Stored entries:

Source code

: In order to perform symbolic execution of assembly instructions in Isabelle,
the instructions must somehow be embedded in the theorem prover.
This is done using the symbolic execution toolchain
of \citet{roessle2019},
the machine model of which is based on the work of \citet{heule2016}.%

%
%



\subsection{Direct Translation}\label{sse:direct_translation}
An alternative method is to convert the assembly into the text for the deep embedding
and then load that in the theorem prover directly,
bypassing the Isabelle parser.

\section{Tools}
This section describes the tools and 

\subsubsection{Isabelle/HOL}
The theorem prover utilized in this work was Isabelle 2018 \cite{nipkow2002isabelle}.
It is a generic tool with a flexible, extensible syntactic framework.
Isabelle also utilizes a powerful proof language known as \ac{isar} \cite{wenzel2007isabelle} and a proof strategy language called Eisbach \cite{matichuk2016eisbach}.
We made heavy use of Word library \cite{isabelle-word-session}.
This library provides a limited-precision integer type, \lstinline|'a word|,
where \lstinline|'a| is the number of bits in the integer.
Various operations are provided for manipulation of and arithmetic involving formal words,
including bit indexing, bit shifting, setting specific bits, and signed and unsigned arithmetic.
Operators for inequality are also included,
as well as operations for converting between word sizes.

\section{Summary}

## What the task asks
Please print exactly the lines from the one containing "where \lstinline|'a| is" through the last line of the records, both included, and nothing else.

## Answer area
where \lstinline|'a| is the number of bits in the integer.
Various operations are provided for manipulation of and arithmetic involving formal words,
including bit indexing, bit shifting, setting specific bits, and signed and unsigned arithmetic.
Operators for inequality are also included,
as well as operations for converting between word sizes.

\section{Summary}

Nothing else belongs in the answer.